I have looked into the genre of roguelikes, however the basic premise of these games are that they start all over again from each session, which is what I am trying to avoid.

I can play on PC (controller included) and mobile. Apart from this, I would really appreciate if the game is under 10GB, single-player and is just easy in general to understand and play.

  • Hades is a good one. Every run is under 20 minutes and makes some reasonable progress with personal upgrades.

    Minecraft is also good at this. Even if you’ve only got 5 minutes, 5 minutes of mining or 5 minutes of building is appreciable. The only task that I would avoid (without a map markers mod) is exploration.

    On mobile, I’ve been really enjoying Mini Metro. You typically finish a level in 5-10 minutes, and it can be surprisingly challenging.

    Against the Storm is also good. Every game is a couple hours long, but you can drop it and pick it up at will. The game never gets so bogged down that it’s too hard to just look around your settlement while paused and remind yourself what needs doing.

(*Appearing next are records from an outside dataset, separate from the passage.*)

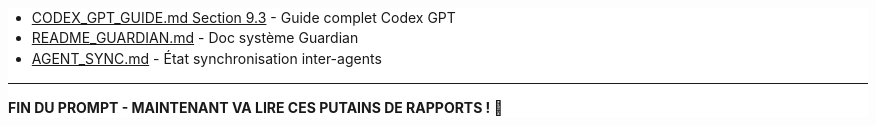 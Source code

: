 - [CODEX_GPT_GUIDE.md Section 9.3](CODEX_GPT_GUIDE.md#93-accéder-aux-rapports-guardian) - Guide complet Codex GPT
- [README_GUARDIAN.md](claude-plugins/integrity-docs-guardian/README_GUARDIAN.md) - Doc système Guardian
- [AGENT_SYNC.md](AGENT_SYNC.md) - État synchronisation inter-agents

---

**FIN DU PROMPT - MAINTENANT VA LIRE CES PUTAINS DE RAPPORTS ! 💪**
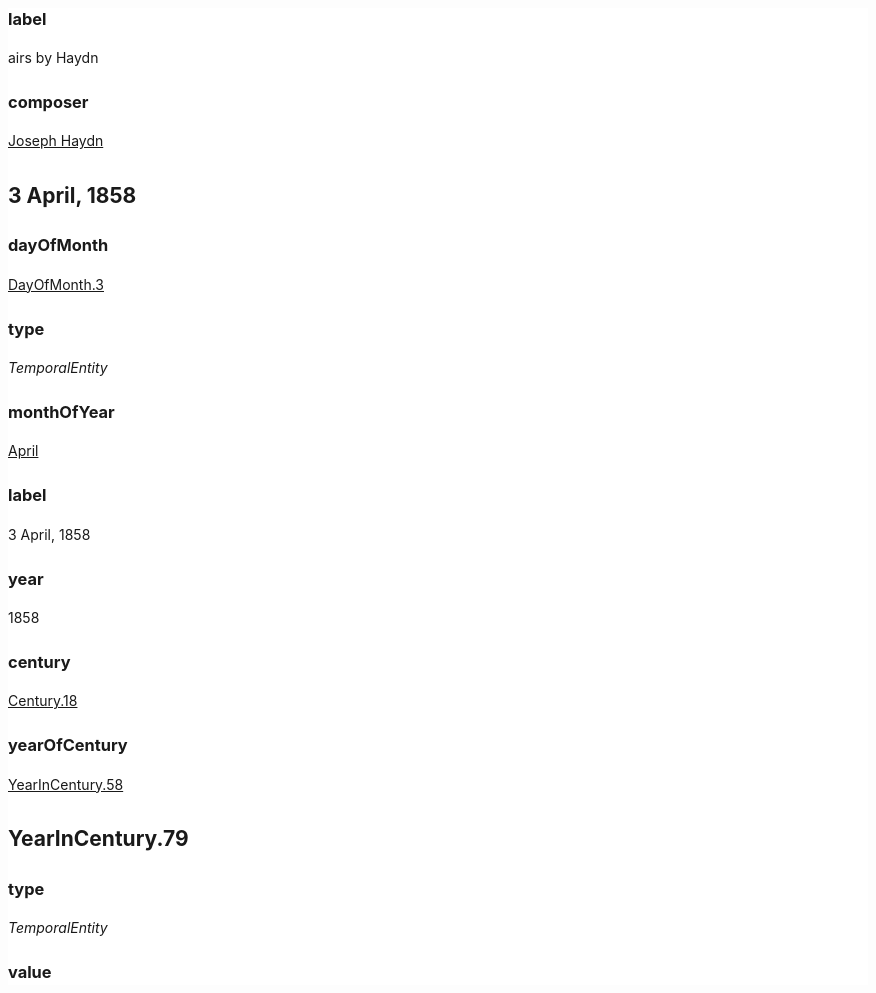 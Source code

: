 ### label


airs by Haydn

### composer


[Joseph Haydn](#Joseph-Haydn)

## 3 April, 1858

### dayOfMonth


[DayOfMonth.3](#DayOfMonth.3)

### type


*TemporalEntity*

### monthOfYear


[April](#April)

### label


3 April, 1858

### year


1858

### century


[Century.18](#Century.18)

### yearOfCentury


[YearInCentury.58](#YearInCentury.58)

## YearInCentury.79

### type


*TemporalEntity*

### value
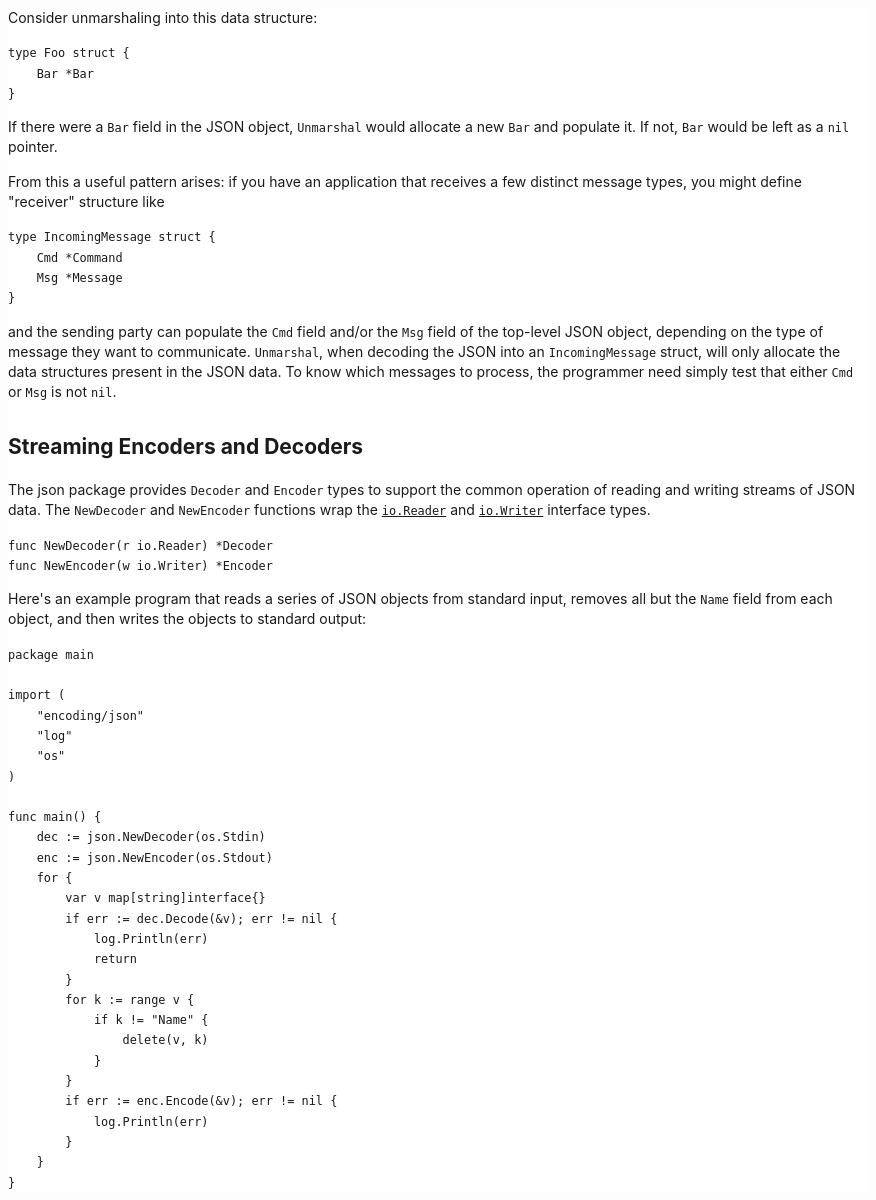 Consider unmarshaling into this data structure:

	type Foo struct {
	    Bar *Bar
	}

If there were a `Bar` field in the JSON object,
`Unmarshal` would allocate a new `Bar` and populate it.
If not, `Bar` would be left as a `nil` pointer.

From this a useful pattern arises: if you have an application that receives
a few distinct message types,
you might define "receiver" structure like

	type IncomingMessage struct {
	    Cmd *Command
	    Msg *Message
	}

and the sending party can populate the `Cmd` field and/or the `Msg` field
of the top-level JSON object,
depending on the type of message they want to communicate.
`Unmarshal`, when decoding the JSON into an `IncomingMessage` struct,
will only allocate the data structures present in the JSON data.
To know which messages to process, the programmer need simply test that
either `Cmd` or `Msg` is not `nil`.

## Streaming Encoders and Decoders

The json package provides `Decoder` and `Encoder` types to support the common
operation of reading and writing streams of JSON data.
The `NewDecoder` and `NewEncoder` functions wrap the [`io.Reader`](/pkg/io/#Reader)
and [`io.Writer`](/pkg/io/#Writer) interface types.

	func NewDecoder(r io.Reader) *Decoder
	func NewEncoder(w io.Writer) *Encoder

Here's an example program that reads a series of JSON objects from standard input,
removes all but the `Name` field from each object,
and then writes the objects to standard output:

	package main

	import (
	    "encoding/json"
	    "log"
	    "os"
	)

	func main() {
	    dec := json.NewDecoder(os.Stdin)
	    enc := json.NewEncoder(os.Stdout)
	    for {
	        var v map[string]interface{}
	        if err := dec.Decode(&v); err != nil {
	            log.Println(err)
	            return
	        }
	        for k := range v {
	            if k != "Name" {
	                delete(v, k)
	            }
	        }
	        if err := enc.Encode(&v); err != nil {
	            log.Println(err)
	        }
	    }
	}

    Another option is a rhythm game like Etterna. You don’t progress with levels or game mechanics, but in the skills you gain as a player. I’ve found the skills in accuracy and such to be surprisingly durable, and easy to make marked improvements just playing a 1-5 minute song every day. Though while the time needed is only a couple minutes, I think that going more than a week or so without a session would result in some degradation of skills that you’d have to get back.